Given data START

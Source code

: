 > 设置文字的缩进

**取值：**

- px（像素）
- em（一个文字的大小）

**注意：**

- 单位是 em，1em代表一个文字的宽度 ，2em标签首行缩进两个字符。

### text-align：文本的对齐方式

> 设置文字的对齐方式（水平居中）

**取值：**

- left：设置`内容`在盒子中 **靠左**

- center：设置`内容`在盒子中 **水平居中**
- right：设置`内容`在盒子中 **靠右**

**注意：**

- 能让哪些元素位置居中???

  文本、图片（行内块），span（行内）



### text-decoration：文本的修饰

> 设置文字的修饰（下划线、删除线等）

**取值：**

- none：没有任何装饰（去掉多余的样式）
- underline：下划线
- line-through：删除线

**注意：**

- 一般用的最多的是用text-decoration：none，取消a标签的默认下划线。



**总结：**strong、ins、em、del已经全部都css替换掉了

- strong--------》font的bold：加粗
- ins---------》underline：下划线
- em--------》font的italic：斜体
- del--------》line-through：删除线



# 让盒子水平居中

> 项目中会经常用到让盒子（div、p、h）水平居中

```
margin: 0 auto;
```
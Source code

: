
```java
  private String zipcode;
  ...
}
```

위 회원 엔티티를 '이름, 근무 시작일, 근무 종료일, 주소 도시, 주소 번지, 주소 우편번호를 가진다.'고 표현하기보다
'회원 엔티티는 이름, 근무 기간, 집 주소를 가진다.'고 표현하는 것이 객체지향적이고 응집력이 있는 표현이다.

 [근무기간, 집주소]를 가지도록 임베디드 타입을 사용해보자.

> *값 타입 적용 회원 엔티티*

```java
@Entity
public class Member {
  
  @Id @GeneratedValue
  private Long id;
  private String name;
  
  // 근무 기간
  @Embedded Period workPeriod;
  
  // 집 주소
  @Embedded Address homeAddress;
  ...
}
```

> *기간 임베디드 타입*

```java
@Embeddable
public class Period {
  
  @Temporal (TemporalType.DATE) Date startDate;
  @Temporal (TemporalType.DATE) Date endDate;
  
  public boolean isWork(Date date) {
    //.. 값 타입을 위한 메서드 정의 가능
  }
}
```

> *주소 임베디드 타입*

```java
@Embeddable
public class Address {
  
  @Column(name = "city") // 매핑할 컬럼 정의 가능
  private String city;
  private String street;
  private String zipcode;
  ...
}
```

Given data END

Using the listing above, please repeat every entry exactly.

Reply to the task:
Source code

: > 设置文字的缩进

**取值：**

- px（像素）
- em（一个文字的大小）

**注意：**

- 单位是 em，1em代表一个文字的宽度 ，2em标签首行缩进两个字符。

### text-align：文本的对齐方式

> 设置文字的对齐方式（水平居中）

**取值：**

- left：设置`内容`在盒子中 **靠左**

- center：设置`内容`在盒子中 **水平居中**
- right：设置`内容`在盒子中 **靠右**

**注意：**

- 能让哪些元素位置居中???

  文本、图片（行内块），span（行内）



### text-decoration：文本的修饰

> 设置文字的修饰（下划线、删除线等）

**取值：**

- none：没有任何装饰（去掉多余的样式）
- underline：下划线
- line-through：删除线

**注意：**

- 一般用的最多的是用text-decoration：none，取消a标签的默认下划线。



**总结：**strong、ins、em、del已经全部都css替换掉了

- strong--------》font的bold：加粗
- ins---------》underline：下划线
- em--------》font的italic：斜体
- del--------》line-through：删除线



# 让盒子水平居中

> 项目中会经常用到让盒子（div、p、h）水平居中

```
margin: 0 auto;
```
Source code

:
```java
  private String zipcode;
  ...
}
```

위 회원 엔티티를 '이름, 근무 시작일, 근무 종료일, 주소 도시, 주소 번지, 주소 우편번호를 가진다.'고 표현하기보다
'회원 엔티티는 이름, 근무 기간, 집 주소를 가진다.'고 표현하는 것이 객체지향적이고 응집력이 있는 표현이다.

 [근무기간, 집주소]를 가지도록 임베디드 타입을 사용해보자.

> *값 타입 적용 회원 엔티티*

```java
@Entity
public class Member {
  
  @Id @GeneratedValue
  private Long id;
  private String name;
  
  // 근무 기간
  @Embedded Period workPeriod;
  
  // 집 주소
  @Embedded Address homeAddress;
  ...
}
```

> *기간 임베디드 타입*

```java
@Embeddable
public class Period {
  
  @Temporal (TemporalType.DATE) Date startDate;
  @Temporal (TemporalType.DATE) Date endDate;
  
  public boolean isWork(Date date) {
    //.. 값 타입을 위한 메서드 정의 가능
  }
}
```

> *주소 임베디드 타입*

```java
@Embeddable
public class Address {
  
  @Column(name = "city") // 매핑할 컬럼 정의 가능
  private String city;
  private String street;
  private String zipcode;
  ...
}
```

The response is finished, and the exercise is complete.